In everyday social interactions, movements of the limbs and hands, and changes in body position, are used in conjunction with facial expressions to communicate various emotional states such as joy, anger, sadness, and fear. The research project uses point-light displays—videos that feature moving dots on a black background—which allows for understanding the unique contribution of movement because facial features and other details of the expresser’s identity are not available.

To date, over 150 participants have completed behavioral studies rating point-light movements on the emotional properties they convey, including pleasantness, intensity, and the level of activity. These data are currently being analyzed and daSilva and Jaime are preparing a manuscript on these studies for publication.  Two key findings emerging from the research are that raters can use these emotional properties from movement alone to discriminate between emotion categories, and that intensity and speed are particularly important dimensions for perceiving fearful movements.

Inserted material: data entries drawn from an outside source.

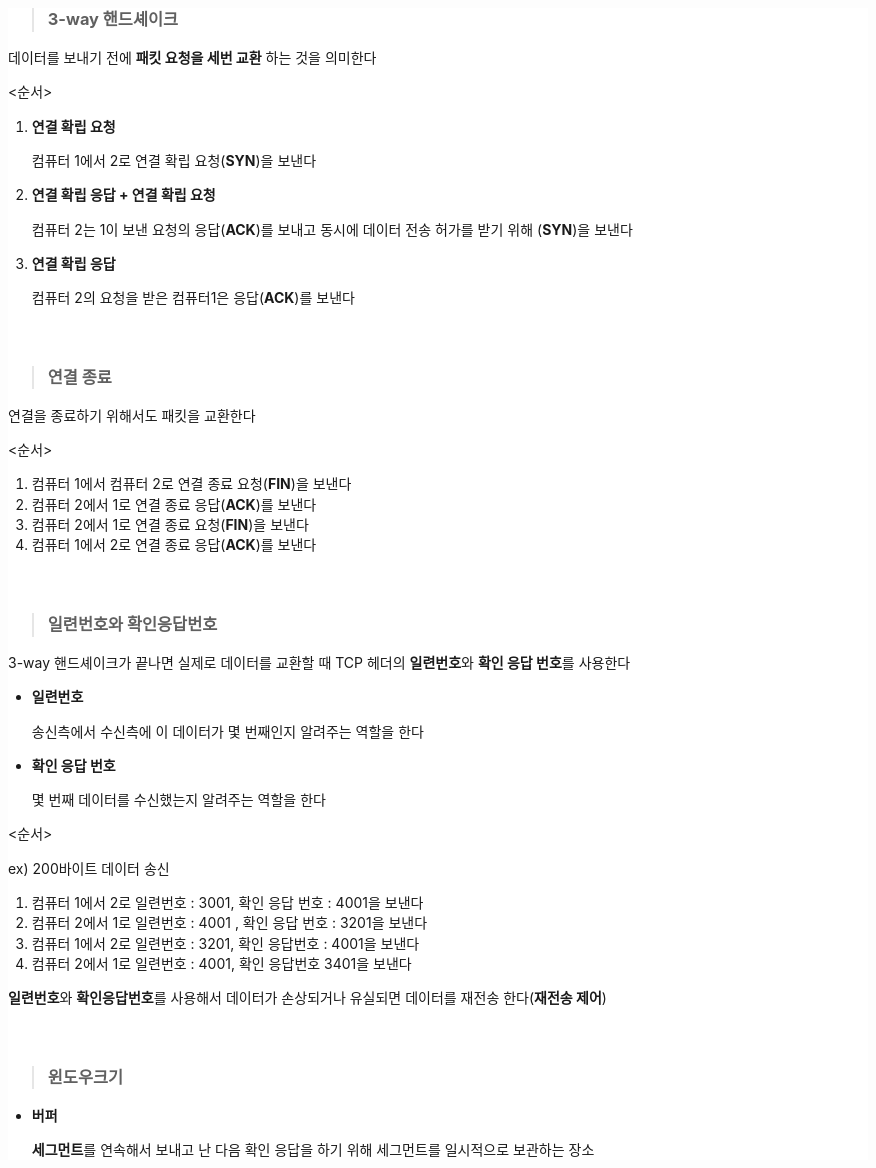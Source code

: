 > ### 3-way 핸드셰이크

데이터를 보내기 전에 **패킷 요청을 세번 교환** 하는 것을 의미한다

<순서>

1. **연결 확립 요청**

   컴퓨터 1에서 2로 연결 확립 요청(**SYN**)을 보낸다

2. **연결 확립 응답 + 연결 확립 요청**

   컴퓨터 2는 1이 보낸 요청의 응답(**ACK**)를 보내고 동시에 데이터 전송 허가를 받기 위해 (**SYN**)을 보낸다

3. **연결 확립 응답**

   컴퓨터 2의 요청을 받은 컴퓨터1은 응답(**ACK**)를 보낸다

</br>

> ### 연결 종료

연결을 종료하기 위해서도 패킷을 교환한다

<순서>

1. 컴퓨터 1에서 컴퓨터 2로 연결 종료 요청(**FIN**)을 보낸다
2. 컴퓨터 2에서 1로 연결 종료 응답(**ACK**)를 보낸다
3. 컴퓨터 2에서 1로 연결 종료 요청(**FIN**)을 보낸다
4. 컴퓨터 1에서 2로 연결 종료 응답(**ACK**)를 보낸다

</br>

> ### 일련번호와 확인응답번호

3-way 핸드셰이크가 끝나면 실제로 데이터를 교환할 때 TCP 헤더의 **일련번호**와 **확인 응답 번호**를 사용한다

- **일련번호**

  송신측에서 수신측에 이 데이터가 몇 번째인지 알려주는 역할을 한다

- **확인 응답 번호**

  몇 번째 데이터를 수신했는지 알려주는 역할을 한다

<순서>

ex) 200바이트 데이터 송신

1. 컴퓨터 1에서 2로 일련번호 : 3001, 확인 응답 번호 : 4001을 보낸다
2. 컴퓨터 2에서 1로 일련번호 : 4001 , 확인 응답 번호 : 3201을 보낸다
3. 컴퓨터 1에서 2로 일련번호 : 3201, 확인 응답번호 : 4001을 보낸다
4. 컴퓨터 2에서 1로 일련번호 : 4001, 확인 응답번호 3401을 보낸다

**일련번호**와 **확인응답번호**를 사용해서 데이터가 손상되거나 유실되면 데이터를 재전송 한다(**재전송 제어**)

</br>

> ### 윈도우크기

- **버퍼**

  **세그먼트**를 연속해서 보내고 난 다음 확인 응답을 하기 위해 세그먼트를 일시적으로 보관하는 장소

Next, daSilva and Jaime plan to develop an electroencephalography (EEG) study to examine neural activity while people view emotional movements. EEG measures electrical activity on the scalp with high temporal accuracy to the level of the millisecond, making it ideal for investigating rapid emotional processing. Funds from the EMPOWER grant will be used for participant incentives and purchasing additional EEG equipment for the Social Neuroscience Lab. Plans are also underway to extend the study to older children and adolescents, to investigate how sensitivity to different properties of emotional movement change across development. The long-term goal of the research is to understand individual differences in movement perception in both typically developing populations, as well as in clinical disorders such as autism.